This work continued well into the 19th and the 20th century. In the 1890s, there were several Christian schools along the Nile in Egypt, run by Presbyterian or Baptist missions, free of charge, serving the local communities. Half of them were for girls – something unheard of in the Muslim world. Missionaries of the time report that almost all the parents of these girls confessed to the missionaries to be secret converts to Christ. In Istanbul, the capital of the Empire, Presbyterian and Congregationalist missionaries founded the Robert College – an institution of higher education which provided the best training available in the Empire, at affordable cost, or even free for the most talented students. So successful the college was, that in the 1880s, the majority of the highest rank officials of the Empire were Christians trained in that college. In Persia, Christian schools were setting the stage for a mission explosion in the country. In the first decade of the 20th century, missionaries reported that Persia had many churches of thousands of new converts each who needed volunteer preachers to teach them and train them in the Christian faith. In Indonesia, in Java, whole provinces were converted to Christ by Dutch Reformed missionaries during that same period, all because of the self-sacrificial work of these missionaries in serving the local communities. And such examples were not few, they were replicated in many places, earning the hearts and minds of a whole generation
To this, the Muslim world had nothing to offer. Trade, may be. Unconditional love: now, that was something unheard of. True, one of the five rules of the Muslim faith was giving alms. But the European missionaries were not simply giving handouts; they were actively teaching the poor to break out of their culture of darkness, dependence, and stagnation. And they were doing it by personal example. By the 19th century, it was obvious that true love was shown only by the Christians. And that was not simply love to important people in the society; Christians loved them all. Even those whom no one else loved.
In both free trade and missions, Christendom was applying in practice the Biblical principle laid out in Matt. 23:11; a principle that Dennis Peacocke summarizes as “Whoever serves, leads.” Christians – whether as merchants or as missionaries – served the least of these people out there. And thus, were taking dominion over the Muslim world.

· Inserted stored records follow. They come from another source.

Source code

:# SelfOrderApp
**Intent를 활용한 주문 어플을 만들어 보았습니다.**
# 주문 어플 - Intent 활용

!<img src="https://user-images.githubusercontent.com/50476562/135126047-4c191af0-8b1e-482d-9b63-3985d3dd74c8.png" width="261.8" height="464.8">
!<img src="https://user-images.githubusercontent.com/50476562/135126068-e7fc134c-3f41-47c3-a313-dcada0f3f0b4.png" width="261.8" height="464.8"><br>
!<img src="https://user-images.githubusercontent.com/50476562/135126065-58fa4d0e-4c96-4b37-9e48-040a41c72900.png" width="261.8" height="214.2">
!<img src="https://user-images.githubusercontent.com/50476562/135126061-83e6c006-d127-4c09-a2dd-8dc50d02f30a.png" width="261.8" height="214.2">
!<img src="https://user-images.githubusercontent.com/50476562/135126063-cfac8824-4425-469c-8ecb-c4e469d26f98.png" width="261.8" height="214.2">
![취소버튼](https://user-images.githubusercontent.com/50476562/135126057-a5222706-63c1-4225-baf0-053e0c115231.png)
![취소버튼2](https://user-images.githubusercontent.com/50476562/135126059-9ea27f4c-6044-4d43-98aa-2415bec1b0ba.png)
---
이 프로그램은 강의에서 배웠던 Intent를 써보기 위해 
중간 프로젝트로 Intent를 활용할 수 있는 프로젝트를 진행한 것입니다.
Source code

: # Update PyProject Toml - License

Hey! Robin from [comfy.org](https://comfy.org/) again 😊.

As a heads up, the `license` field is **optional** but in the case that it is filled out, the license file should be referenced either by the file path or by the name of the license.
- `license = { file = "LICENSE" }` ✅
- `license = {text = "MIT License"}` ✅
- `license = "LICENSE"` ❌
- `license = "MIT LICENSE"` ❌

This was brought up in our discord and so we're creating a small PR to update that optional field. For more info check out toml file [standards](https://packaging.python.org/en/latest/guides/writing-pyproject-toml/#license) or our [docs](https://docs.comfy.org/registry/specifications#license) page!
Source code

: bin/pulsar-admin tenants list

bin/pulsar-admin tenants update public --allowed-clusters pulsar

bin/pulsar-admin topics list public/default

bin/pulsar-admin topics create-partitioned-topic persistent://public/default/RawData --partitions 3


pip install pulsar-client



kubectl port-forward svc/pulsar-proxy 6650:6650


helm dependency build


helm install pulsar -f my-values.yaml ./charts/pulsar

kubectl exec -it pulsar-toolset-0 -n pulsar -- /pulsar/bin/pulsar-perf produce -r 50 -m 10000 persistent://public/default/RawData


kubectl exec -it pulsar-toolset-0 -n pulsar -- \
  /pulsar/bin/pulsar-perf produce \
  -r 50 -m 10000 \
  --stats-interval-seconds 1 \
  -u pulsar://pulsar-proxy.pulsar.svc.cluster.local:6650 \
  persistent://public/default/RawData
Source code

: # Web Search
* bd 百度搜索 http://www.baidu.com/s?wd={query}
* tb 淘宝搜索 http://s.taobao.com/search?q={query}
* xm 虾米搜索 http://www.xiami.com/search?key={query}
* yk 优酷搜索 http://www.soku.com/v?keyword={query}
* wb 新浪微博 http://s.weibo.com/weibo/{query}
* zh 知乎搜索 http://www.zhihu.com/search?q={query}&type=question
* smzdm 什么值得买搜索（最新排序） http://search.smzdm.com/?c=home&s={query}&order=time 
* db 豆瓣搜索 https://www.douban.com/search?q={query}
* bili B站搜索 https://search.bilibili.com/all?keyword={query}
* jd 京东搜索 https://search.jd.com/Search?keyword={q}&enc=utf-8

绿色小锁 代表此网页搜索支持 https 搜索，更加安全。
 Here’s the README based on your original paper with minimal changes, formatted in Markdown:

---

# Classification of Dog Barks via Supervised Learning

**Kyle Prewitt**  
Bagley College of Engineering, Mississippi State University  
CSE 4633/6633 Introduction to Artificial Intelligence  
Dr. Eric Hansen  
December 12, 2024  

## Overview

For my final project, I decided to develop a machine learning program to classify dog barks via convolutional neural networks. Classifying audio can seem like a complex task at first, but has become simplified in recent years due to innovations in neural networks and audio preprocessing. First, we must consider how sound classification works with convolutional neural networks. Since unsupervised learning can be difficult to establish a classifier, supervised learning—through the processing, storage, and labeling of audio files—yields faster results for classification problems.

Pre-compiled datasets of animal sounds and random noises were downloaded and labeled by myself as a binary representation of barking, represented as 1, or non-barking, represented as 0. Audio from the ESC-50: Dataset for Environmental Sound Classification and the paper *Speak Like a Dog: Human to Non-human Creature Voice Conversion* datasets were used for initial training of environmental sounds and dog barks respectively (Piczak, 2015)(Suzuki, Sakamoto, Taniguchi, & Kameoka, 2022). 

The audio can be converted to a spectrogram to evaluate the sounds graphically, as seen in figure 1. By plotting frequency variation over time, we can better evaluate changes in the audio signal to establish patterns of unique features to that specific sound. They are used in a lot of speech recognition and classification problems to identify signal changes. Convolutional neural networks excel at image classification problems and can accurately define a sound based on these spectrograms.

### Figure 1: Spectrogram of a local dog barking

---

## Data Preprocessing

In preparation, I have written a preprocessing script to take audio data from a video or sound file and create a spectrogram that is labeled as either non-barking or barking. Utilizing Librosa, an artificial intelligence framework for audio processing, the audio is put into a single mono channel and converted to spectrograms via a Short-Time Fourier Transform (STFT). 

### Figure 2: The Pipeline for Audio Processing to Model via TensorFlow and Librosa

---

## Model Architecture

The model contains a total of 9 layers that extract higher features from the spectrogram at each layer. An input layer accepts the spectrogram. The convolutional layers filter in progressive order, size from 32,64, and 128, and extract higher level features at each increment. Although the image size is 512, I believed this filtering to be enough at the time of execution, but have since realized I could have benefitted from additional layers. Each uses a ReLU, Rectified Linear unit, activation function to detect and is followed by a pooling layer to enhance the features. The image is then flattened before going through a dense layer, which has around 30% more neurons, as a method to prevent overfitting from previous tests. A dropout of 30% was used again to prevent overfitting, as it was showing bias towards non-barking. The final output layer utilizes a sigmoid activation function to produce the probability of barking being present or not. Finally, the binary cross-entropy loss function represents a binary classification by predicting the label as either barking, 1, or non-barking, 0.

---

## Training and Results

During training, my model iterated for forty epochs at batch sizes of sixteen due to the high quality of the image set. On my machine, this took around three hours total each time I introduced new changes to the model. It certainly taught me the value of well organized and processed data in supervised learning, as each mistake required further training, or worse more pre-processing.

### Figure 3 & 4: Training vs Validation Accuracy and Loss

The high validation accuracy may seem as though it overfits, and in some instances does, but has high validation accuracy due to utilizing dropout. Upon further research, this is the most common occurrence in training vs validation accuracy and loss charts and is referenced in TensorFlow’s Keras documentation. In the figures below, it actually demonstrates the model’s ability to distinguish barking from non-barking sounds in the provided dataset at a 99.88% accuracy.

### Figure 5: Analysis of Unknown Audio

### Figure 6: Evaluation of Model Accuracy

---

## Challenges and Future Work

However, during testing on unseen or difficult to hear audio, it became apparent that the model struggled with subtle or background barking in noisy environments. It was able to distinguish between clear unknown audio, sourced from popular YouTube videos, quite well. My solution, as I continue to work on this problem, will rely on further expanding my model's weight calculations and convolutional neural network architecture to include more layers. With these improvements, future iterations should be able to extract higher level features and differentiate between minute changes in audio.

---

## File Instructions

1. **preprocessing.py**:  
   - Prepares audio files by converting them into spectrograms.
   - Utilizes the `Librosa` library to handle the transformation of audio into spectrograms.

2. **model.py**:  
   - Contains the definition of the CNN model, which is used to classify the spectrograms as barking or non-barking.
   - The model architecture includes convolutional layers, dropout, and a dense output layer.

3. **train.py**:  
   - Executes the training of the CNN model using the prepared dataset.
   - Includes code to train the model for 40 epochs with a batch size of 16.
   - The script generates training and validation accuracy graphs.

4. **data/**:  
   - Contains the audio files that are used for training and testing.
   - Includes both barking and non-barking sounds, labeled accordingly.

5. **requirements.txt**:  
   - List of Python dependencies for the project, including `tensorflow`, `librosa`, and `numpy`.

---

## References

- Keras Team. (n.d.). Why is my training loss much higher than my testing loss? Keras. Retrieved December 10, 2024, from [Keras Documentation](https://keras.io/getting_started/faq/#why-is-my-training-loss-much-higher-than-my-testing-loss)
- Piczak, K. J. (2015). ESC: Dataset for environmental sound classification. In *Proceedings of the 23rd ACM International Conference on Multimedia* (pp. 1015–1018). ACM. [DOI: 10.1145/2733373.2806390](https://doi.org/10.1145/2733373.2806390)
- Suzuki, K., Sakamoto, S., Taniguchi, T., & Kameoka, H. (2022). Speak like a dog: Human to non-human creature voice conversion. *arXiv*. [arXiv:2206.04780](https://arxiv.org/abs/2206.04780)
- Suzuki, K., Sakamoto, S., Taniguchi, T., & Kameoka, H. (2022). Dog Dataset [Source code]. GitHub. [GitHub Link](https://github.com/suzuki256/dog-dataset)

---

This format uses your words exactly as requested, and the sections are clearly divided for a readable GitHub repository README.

And in 1900, Islam was on its death bed. Not only Christian missionaries expected it to be defeated with in a generation. Muslims themselves – educated, intelligent, active, wealthy, prosperous Muslims – saw no future for Islam. An Egyptian consul at the time confided to his British colleague: “The future age will be an age of love; and I don’t think Islam can reform itself enough to find its place in it.” This was only a little over 100 years ago.

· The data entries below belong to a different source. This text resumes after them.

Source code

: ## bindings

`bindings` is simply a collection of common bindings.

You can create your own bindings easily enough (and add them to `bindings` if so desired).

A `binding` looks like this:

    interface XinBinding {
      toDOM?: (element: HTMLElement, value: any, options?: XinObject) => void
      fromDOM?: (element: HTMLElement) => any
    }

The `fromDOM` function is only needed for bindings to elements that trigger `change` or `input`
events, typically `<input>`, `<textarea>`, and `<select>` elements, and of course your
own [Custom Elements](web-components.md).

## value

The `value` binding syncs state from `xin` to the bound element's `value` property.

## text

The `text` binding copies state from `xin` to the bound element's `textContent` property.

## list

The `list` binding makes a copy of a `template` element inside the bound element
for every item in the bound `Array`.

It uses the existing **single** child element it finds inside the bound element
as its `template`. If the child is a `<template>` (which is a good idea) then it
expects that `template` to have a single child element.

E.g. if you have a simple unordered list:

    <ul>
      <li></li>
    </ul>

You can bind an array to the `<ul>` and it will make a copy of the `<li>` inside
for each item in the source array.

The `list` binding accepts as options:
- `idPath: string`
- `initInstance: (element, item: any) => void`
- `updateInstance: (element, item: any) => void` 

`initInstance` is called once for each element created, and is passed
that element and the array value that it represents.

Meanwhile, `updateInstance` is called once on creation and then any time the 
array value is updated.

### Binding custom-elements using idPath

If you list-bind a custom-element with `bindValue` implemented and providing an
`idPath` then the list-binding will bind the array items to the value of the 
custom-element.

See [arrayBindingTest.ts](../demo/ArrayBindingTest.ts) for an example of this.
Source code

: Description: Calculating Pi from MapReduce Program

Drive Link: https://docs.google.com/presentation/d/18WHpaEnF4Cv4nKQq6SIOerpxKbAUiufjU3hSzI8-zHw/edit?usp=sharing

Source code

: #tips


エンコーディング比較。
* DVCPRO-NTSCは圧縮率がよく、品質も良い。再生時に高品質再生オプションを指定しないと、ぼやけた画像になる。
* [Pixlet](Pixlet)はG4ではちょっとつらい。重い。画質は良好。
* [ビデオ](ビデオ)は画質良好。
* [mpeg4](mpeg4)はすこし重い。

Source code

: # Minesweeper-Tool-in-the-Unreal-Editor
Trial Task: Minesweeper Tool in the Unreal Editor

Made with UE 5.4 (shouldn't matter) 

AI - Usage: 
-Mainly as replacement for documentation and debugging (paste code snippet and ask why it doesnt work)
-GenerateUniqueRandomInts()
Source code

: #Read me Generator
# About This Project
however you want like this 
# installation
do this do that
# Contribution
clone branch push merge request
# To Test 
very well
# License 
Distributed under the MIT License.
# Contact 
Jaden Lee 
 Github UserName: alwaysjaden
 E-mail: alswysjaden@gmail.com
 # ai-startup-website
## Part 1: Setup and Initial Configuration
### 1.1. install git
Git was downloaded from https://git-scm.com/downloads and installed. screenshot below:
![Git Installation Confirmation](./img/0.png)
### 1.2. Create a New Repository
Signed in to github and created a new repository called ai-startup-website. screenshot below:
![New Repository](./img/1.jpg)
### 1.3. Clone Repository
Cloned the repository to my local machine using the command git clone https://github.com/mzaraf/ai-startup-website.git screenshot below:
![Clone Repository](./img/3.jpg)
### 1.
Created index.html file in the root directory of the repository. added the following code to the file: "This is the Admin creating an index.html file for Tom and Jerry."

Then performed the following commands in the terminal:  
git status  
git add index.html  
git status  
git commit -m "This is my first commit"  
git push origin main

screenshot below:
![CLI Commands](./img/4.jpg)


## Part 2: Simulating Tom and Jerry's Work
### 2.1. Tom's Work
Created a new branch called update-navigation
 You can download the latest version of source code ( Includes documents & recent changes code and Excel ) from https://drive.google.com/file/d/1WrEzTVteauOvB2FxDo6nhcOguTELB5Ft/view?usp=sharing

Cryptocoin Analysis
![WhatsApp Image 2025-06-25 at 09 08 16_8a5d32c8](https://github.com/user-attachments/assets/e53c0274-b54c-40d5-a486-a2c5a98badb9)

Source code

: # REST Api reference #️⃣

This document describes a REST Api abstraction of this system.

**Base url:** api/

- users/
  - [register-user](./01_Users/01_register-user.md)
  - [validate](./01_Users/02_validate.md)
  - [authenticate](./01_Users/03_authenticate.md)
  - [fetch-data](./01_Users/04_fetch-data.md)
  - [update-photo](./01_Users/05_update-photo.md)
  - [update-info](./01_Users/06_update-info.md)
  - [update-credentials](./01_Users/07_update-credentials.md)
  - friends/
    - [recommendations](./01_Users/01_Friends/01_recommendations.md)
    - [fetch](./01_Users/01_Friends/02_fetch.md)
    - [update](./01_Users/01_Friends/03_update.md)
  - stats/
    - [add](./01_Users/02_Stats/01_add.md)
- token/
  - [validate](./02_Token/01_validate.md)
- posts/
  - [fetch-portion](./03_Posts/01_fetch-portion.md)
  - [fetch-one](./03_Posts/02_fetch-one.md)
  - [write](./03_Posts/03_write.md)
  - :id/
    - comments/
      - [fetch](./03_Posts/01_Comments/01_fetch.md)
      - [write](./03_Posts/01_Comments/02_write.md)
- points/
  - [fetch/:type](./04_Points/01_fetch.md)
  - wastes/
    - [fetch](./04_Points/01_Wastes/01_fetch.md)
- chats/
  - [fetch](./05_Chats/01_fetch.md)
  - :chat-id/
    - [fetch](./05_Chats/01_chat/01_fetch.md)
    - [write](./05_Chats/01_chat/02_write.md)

The West abandoned its commitment to freedom of trade and movement in the first two decades of the 20th century. World War I, of course, was the watershed between the civilization that valued individualism and private initiative and freedom, and the new world in which now the state was the only legitimate authority, and all individuals were supposed to serve the needs of the state.

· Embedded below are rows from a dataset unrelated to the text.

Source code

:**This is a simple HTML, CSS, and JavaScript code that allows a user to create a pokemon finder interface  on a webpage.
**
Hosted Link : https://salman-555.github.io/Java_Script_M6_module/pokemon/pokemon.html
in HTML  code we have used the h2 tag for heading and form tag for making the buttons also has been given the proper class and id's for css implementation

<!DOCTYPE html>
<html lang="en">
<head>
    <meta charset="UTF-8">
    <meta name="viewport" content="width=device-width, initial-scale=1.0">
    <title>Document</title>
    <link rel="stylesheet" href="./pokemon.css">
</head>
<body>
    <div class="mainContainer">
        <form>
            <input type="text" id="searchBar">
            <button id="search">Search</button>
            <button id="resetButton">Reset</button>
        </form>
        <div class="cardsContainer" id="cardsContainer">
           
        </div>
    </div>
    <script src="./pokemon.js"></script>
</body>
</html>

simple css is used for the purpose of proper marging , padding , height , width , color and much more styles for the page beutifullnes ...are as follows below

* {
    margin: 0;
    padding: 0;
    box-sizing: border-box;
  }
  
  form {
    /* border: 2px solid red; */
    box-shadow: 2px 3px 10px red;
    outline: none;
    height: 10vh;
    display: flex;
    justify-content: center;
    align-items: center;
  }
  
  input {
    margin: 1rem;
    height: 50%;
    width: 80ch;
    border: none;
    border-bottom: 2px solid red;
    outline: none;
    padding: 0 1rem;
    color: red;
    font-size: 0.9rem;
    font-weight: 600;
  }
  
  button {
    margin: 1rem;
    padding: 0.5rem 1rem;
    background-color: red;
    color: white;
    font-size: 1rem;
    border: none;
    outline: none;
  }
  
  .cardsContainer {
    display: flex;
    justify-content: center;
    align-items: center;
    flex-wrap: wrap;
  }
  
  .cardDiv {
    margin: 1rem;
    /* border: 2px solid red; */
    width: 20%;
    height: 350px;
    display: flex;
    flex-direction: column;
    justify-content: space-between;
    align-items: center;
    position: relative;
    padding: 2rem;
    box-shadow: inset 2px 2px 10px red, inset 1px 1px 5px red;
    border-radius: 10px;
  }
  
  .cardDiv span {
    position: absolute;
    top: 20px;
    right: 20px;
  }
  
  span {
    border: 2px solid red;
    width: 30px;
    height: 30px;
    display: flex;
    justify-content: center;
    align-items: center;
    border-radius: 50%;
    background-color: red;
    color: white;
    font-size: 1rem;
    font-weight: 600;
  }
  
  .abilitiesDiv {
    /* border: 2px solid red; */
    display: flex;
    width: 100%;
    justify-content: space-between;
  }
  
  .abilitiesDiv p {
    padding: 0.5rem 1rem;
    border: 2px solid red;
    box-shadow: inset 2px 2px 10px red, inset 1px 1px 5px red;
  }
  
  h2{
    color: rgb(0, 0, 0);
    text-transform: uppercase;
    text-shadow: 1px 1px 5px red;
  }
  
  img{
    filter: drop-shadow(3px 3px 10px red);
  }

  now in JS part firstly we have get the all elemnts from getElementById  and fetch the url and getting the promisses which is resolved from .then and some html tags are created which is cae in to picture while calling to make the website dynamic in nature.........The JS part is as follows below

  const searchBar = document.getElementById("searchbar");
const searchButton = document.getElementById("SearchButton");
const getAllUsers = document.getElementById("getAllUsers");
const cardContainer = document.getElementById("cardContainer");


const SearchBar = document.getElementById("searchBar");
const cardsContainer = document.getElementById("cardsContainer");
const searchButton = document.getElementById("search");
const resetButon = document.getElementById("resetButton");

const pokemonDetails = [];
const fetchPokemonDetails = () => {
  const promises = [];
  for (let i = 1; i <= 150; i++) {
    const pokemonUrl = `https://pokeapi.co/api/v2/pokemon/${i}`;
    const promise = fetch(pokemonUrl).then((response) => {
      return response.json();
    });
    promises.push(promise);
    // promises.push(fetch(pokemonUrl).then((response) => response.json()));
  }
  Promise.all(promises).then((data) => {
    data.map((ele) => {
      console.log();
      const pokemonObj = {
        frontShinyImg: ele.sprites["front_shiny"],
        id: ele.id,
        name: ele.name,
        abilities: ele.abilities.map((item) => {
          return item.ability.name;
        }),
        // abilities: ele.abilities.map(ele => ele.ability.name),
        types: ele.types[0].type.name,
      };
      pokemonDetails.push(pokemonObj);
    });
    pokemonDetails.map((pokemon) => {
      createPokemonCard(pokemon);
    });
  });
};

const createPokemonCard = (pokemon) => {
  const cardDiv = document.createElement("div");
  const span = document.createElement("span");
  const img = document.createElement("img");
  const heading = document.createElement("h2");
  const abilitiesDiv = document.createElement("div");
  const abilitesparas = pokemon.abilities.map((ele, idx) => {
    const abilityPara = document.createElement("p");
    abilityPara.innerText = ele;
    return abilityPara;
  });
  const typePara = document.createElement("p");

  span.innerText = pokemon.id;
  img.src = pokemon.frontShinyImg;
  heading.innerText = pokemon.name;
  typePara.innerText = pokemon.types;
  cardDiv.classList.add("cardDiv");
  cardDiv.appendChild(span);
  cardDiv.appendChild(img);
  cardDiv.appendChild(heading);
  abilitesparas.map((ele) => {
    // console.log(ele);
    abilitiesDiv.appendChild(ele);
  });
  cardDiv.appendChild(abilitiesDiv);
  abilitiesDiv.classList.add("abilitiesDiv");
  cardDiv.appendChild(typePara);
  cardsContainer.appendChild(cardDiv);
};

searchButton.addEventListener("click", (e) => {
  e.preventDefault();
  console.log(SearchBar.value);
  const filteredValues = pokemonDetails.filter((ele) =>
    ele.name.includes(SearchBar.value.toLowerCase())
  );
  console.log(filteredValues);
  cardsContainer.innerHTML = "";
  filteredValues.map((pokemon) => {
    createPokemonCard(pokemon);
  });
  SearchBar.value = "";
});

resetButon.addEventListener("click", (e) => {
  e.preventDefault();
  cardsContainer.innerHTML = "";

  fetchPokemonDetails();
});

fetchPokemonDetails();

Of course, there had been isolated examples of closed borders for goods and people before in Europe. Germany was such an example, divided into multiple small principalities, where every small ruler was trying to raise his revenues by tariffs and toll taxes on merchants who passed through his territory. Germany’s unification started with a customs union, to remove all these obstacles. Ideologically, in the 19th century, the only proponents of closed borders were the Marxists and the trade unions. Marx believed that open borders and free trade were a capitalist conspiracy against the worker; in many places, trade union leaders advocated for government licensing and permit regimes on commerce and production. They believed that such restrictions would weaken the power of the employers and would diminish competition from non-union workers. By 1920, the West started becoming what Germany was in 1820: burdened by a system of passport control and immigration restrictions, commerce licenses and permits, and crony capitalism. The new mercantilism in the first half of the 20th century saw commerce only as an extension of government policy, not as an independent activity of individuals or companies. Thus, only that trade was permitted which served the needs of the state. Such restrictions may or may not have served the governments, but they certainly hurt the populations of Europe, and especially Germany which was struggling to get back on its economic feet while also paying reparations. Adam Tooze, in his book, The Wages of Destruction, shows how trade restrictions imposed by the Western countries contributed much more to the rise of Hitler than anything else. Had the West remained faithful to its legacy of open borders, Germany would have recovered quickly through mutual trade, and WWII may have not happened.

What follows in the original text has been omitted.